Ja, es ist mutig in Zeiten wie diesen sozusagen aus dem Stand Kioskbetreiber zu werden. Ein Risiko, das ist Deniz Aksu schon klar, aber "ich bin ein spontaner Mensch", so der 33-Jährige, für den es sich richtig angefühlt hat, vor einigen Monaten den markanten und denkmalgeschützten Kiosk Ecke Neutorstraße/An den Schanzen unweit des Celtis-Gymnasiums zu übernehmen.
Den augenfälligen "Rundbau mit den vielen Ecken", gleich neben der Alten Reichsbank, gibt es seit rund 90 Jahren. Zita Dietz hat den Kiosk, der der Stadt Schweinfurt gehört, von 1982 bis 2018 betrieben, und in all den Jahren unzählige Snacks, Erfrischungen, Zigaretten, Lottoscheine und mehr über die Theke gereicht. Jahre, in denen der Kiosk, der damals auch einfach nur Kiosk hieß, so etwas wie Kult-Status genoss, denn zur Zita kamen viele Kunden nicht nur, weil der Lottoschein voll und die Zigarettenpackung leer war, sondern auch auf einen Plausch.
Ihr Nachfolger Bünyamin Cihan, der Anfang 2020 den zwischenzeitlich sanierten Kiosk von der Stadt pachtete, erwischte einen denkbar schlechten Zeitpunkt. Kaum hatte er eröffnet, kam der erste Lockdown.
Seit dem Sommer ist nun Deniz Aksu Pächter des in Schweinfurt architektonisch einzigartigen Gebäudes, das er nach erfolgter Innenrenovierung vor gut zwei Monaten wieder als Kiosk, jetzt unter dem Namen "Seventysix", eröffnet hat. Lieferketten aufbauen, Kühlgeräte und Kaffeemaschine besorgen, es ist viel zu tun, bis die Logistik steht, ist sich der aus Karlstadt täglich zu seinem Arbeitsplatz pendelnde junge Mann sicher, aber jetzt läuft der Laden.
"Ich bin zufrieden", so sein Fazit für die ersten Monate.

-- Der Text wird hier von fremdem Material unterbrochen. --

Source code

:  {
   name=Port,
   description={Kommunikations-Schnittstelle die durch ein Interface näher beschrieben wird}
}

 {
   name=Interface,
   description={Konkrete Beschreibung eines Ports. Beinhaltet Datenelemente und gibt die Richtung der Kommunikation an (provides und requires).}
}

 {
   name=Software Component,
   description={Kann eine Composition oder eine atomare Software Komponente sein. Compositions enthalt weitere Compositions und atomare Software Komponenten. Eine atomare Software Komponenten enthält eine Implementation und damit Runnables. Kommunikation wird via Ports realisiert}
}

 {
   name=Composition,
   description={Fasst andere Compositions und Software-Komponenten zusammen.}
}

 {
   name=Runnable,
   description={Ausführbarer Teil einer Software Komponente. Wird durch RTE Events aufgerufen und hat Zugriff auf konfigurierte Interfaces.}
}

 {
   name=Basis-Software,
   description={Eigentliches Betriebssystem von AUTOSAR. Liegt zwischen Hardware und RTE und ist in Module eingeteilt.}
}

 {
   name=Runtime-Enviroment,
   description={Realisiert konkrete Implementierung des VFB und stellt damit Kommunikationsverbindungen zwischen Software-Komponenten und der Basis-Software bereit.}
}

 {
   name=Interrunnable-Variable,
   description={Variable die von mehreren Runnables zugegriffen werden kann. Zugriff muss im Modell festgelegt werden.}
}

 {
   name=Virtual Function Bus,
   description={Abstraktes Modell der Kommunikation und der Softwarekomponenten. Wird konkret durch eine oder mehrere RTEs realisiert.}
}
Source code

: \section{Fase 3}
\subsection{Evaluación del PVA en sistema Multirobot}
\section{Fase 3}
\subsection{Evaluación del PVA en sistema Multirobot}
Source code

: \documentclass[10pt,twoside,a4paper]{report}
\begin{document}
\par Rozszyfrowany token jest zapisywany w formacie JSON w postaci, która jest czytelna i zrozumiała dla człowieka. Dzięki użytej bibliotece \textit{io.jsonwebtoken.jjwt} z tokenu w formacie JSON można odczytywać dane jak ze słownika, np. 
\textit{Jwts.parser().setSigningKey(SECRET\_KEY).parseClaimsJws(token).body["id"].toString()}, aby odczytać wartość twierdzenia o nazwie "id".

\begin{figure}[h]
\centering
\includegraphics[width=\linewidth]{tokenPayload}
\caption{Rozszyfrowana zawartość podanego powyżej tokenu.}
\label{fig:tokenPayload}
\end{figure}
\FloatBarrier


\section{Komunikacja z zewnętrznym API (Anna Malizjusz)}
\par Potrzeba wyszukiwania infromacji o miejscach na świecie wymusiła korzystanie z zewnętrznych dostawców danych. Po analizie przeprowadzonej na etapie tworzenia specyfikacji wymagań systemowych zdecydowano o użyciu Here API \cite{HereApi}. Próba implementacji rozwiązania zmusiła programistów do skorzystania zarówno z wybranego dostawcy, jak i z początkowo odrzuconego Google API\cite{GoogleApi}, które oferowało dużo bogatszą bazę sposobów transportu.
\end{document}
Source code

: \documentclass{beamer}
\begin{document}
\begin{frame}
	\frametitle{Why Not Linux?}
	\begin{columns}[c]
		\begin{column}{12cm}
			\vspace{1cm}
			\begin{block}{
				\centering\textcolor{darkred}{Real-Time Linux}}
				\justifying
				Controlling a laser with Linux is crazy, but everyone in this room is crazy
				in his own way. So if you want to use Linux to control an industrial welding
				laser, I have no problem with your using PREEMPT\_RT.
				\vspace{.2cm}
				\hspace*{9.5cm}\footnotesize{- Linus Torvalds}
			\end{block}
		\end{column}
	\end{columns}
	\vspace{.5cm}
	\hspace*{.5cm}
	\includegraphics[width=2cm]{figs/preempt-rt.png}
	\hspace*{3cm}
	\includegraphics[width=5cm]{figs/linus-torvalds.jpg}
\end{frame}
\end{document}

Das liegt vielleicht auch daran, dass er dem Kiosk mit seiner Idee vom "Urban Style" ein neues Image mit auf den Weg gibt. "Urban Style", das bedeutet für ihn auch, dass er seine Öffnungszeiten an die großstädtische Kiosk-Kultur angepasst hat (Montag bis Donnerstag von 9.30 bis 22 Uhr, Freitag und Samstag von 10 Uhr bis Mitternacht, Sonntag geschlossen). Nachtschwärmer finden bei ihm eine reiche Auswahl an Getränken mit und ohne Alkohol, Tabakwaren und Knabbereien, die man sonst zu vorgerückter Stunde nur noch an der Tankstelle bekommt.
Nach Schulschluss sind es traditionell die Schülerinnen und Schüler des benachbarten Gymnasiums, die schon bei Zita Dietz eine Süßigkeit oder einen Softdrink geholt haben. Viel Geld hat Deniz Aksu, selbst Kaffeeliebhaber, in eine Kaffeemaschine gesteckt. Den Kaffee zum Mitnehmen füllt er in Becher aus klimaneutralem Material.
Lotto spielen kann man übrigens nicht im neuen "Seventysix" und auch einen Imbiss, wie etwa eine heiße Bockwurst, gibt es bisher nicht. Dafür aber – ganz Süßigkeiten-Nostalgie – ein Schubladen-Regal, aus dem man sich seine Leckereien-Tüte Stück für Stück zusammensuchen kann. Für das kommende Frühjahr und den Sommer plant Aksu auch Außenbestuhlung, sodass man sich dort auf Bierchen, Schoppen oder Kaffee treffen kann, denn auch dies ist für ihn Kiosk-Kultur.